Sure, I have also read Eliezer repeatedly make that claim. On the meta level, I don't think the fact that he has written about this specific scenario fully makes up for the vagueness in his object-level essay above. But I'm also happy to briefly reply on the object level on this particular narrow point:
In short, I interpret Eliezer to be making a mistake by assuming that the world will not adapt to anticipated developments in nanotechnology and AI in order to protect against various attacks that we can easily see coming, prior to the time that AIs will be capable of accomplishing these incredible feats. By the time AIs are capable of developing such advanced molecular nanotech, I think the world will have already been dramatically transformed by prior waves of technologies, many of which by themselves could importantly change the gameboard, and change what it means for humans to have defenses against advanced nanotech to begin with.
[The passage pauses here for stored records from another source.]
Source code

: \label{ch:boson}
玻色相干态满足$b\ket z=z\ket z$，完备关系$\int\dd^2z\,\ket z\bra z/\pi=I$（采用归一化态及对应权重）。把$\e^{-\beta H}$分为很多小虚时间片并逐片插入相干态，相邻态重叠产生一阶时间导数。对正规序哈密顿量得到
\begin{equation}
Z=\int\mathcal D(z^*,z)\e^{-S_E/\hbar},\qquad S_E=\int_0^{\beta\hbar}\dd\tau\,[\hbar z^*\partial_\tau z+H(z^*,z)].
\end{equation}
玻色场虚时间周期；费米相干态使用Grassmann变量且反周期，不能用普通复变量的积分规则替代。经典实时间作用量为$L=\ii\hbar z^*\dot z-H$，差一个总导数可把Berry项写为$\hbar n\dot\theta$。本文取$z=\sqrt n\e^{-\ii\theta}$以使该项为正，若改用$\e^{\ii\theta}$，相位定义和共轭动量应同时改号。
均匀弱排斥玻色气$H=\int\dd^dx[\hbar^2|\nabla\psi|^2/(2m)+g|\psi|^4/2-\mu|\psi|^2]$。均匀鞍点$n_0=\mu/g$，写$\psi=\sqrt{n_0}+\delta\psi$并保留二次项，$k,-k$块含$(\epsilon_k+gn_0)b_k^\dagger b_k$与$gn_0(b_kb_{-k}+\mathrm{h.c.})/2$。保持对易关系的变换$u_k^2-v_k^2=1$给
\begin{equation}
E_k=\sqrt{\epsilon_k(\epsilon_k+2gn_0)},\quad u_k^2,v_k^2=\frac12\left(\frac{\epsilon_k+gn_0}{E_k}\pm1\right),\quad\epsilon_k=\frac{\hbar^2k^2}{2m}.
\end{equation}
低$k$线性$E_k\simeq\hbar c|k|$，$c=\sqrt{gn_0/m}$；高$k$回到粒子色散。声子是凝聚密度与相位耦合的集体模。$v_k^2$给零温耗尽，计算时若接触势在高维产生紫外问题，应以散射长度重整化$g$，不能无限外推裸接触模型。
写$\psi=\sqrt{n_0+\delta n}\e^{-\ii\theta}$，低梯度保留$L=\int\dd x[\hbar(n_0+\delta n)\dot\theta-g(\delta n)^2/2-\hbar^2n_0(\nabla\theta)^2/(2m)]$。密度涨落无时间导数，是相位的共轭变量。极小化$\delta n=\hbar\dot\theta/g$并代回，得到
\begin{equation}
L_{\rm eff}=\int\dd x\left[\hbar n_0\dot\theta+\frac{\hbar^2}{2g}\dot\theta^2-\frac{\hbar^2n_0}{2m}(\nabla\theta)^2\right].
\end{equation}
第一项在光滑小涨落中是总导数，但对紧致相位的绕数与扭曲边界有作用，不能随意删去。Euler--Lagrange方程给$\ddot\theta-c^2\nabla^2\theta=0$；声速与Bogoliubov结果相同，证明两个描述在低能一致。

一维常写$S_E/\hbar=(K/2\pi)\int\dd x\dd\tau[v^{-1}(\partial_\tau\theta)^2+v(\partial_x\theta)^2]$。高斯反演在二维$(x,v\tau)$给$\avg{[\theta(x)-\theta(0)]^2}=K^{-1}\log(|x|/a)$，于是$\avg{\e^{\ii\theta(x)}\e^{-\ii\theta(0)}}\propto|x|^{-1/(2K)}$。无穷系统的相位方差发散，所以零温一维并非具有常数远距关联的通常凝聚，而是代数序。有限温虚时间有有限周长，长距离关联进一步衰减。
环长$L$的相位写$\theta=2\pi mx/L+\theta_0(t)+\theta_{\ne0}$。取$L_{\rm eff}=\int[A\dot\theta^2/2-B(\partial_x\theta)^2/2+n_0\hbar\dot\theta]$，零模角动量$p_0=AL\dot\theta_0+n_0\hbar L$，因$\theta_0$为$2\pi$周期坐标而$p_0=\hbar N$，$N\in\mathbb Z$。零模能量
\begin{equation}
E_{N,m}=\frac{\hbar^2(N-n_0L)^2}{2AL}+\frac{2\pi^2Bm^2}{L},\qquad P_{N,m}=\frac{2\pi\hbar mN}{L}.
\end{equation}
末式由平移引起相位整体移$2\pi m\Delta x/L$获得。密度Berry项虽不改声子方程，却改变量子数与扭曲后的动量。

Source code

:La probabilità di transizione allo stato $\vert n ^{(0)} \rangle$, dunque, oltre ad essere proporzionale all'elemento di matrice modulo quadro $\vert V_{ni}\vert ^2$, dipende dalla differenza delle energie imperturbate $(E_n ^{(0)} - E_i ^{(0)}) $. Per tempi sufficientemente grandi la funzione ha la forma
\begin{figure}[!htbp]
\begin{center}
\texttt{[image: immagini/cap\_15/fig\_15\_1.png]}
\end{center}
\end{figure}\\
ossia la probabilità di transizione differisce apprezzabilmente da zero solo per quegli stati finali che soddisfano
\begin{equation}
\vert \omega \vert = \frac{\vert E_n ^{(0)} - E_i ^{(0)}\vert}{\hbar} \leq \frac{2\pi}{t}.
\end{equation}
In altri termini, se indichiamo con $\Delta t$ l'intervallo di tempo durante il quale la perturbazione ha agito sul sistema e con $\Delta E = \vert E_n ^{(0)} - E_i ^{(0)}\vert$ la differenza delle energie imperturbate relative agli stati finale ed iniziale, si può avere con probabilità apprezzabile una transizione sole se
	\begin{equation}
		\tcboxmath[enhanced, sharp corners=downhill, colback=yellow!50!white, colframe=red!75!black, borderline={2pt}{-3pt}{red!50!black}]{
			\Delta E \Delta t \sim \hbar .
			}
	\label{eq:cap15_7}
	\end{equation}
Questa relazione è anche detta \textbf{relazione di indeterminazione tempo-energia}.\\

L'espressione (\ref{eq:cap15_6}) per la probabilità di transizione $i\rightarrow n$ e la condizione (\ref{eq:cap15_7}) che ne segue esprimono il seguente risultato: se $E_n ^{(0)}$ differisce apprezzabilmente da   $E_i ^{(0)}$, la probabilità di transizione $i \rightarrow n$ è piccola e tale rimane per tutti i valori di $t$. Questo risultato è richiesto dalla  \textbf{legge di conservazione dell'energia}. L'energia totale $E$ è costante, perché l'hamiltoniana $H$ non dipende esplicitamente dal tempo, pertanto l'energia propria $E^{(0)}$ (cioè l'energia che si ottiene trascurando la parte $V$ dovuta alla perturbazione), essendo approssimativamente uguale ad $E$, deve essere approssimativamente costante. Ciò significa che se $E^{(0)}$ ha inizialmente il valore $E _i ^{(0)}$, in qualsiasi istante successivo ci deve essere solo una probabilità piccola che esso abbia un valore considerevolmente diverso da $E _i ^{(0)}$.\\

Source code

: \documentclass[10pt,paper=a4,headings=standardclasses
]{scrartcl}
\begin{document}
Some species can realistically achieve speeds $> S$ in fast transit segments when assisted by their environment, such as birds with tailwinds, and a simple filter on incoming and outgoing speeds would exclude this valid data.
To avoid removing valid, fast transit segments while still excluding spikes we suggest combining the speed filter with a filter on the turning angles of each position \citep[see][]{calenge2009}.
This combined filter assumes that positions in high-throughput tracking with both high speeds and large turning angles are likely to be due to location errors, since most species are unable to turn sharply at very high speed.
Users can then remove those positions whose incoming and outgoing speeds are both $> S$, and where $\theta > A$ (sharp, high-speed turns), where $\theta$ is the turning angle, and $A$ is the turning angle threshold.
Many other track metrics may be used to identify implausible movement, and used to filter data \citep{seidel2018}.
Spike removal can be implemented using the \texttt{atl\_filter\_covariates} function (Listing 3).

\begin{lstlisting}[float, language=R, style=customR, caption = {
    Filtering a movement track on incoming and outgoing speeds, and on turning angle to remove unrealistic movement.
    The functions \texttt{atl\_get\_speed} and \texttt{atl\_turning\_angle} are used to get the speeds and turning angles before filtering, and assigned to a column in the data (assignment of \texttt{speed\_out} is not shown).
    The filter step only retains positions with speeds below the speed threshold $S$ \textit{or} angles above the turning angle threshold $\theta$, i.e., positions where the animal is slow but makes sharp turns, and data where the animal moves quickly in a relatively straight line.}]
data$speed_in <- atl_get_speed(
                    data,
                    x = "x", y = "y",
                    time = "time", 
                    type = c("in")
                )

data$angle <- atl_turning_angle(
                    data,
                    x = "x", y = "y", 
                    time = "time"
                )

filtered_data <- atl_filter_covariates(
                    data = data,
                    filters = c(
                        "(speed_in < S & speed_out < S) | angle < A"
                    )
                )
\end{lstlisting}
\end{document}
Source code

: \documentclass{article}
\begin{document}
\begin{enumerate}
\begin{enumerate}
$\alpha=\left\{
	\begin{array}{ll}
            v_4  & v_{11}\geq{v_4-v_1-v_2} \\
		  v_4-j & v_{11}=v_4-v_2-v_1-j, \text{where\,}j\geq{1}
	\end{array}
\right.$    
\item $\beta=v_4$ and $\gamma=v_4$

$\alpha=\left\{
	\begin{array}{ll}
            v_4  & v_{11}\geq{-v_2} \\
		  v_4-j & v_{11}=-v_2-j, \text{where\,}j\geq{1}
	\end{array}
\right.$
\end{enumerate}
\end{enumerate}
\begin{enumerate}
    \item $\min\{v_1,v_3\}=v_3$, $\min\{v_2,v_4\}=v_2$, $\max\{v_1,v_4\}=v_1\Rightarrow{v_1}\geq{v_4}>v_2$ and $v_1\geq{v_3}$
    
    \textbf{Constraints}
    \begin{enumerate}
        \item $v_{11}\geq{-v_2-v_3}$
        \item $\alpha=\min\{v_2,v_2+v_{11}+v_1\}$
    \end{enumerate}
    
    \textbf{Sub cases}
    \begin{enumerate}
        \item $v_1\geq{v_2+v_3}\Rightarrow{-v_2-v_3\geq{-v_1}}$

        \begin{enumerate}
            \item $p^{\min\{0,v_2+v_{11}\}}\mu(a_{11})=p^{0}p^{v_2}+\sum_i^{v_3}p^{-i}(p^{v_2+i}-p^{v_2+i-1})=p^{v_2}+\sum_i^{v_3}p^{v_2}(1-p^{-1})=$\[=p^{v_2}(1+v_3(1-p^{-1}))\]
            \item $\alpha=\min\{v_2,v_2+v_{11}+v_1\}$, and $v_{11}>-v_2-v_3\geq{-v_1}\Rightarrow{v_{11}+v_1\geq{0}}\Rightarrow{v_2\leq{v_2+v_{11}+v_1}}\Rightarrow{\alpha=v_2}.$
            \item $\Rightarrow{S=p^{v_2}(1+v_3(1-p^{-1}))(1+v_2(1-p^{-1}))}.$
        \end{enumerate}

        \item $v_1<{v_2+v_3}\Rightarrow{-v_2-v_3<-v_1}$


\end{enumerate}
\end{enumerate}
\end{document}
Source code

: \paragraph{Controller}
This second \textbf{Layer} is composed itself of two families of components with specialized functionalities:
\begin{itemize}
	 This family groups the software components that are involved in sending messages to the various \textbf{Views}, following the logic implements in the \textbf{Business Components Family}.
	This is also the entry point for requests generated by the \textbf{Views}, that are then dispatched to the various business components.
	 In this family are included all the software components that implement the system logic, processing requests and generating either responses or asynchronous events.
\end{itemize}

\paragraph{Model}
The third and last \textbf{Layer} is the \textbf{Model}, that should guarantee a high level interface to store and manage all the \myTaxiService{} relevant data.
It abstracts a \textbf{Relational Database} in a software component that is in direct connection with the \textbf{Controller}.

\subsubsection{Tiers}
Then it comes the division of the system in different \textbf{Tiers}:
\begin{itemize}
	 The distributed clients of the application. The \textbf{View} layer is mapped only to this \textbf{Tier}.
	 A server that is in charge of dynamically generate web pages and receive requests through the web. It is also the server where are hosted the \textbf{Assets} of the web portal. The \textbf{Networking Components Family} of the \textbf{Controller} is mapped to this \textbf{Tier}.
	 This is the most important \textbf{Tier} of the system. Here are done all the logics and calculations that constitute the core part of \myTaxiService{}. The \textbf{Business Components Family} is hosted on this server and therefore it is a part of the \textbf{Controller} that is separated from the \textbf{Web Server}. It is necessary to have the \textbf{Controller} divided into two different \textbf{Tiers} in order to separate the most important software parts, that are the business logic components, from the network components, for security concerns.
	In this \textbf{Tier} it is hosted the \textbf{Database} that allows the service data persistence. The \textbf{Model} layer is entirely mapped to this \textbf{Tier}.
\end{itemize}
As a concrete example, I think it's fairly plausible that, by the time artificial superintelligences can create fully functional nanobots that are on-par with or better than biological machines, we will have already developed uploading technology that allows humans to literally become non-biological, implying that we can't be killed by a virus in the first place. This would reduce the viability of using a virus to cause humanity to go extinct, increasing human robustness.
As a more general argument, and by comparison to Eliezer, I think that nanotechnology will probably be developed more incrementally and predictably, rather than suddenly upon the creation of a superintelligent AI, and the technology will be diffused across civilization, rather than existing solely in the hands of a small lab run by an AI. I also think Eliezer seems to be imagining that superintelligent AI will be created in a world that looks broadly similar to our current world, with defensive technologies that are only roughly as powerful as the ones that exist in 2024. However, I don't think that will be the case.
Given an incremental and diffuse development trajectory, and transformative precursor technologies to mature nanotech, I expect society will have time to make preparations as the technology is developed, allowing us to develop defenses to such dramatic nanotech attacks alongside the offensive nanotechnologies that will also eventually be developed. It therefore seems unlikely to me that society will be completely caught by surprise by fully-developed-molecular nanotechnology, without any effective defenses.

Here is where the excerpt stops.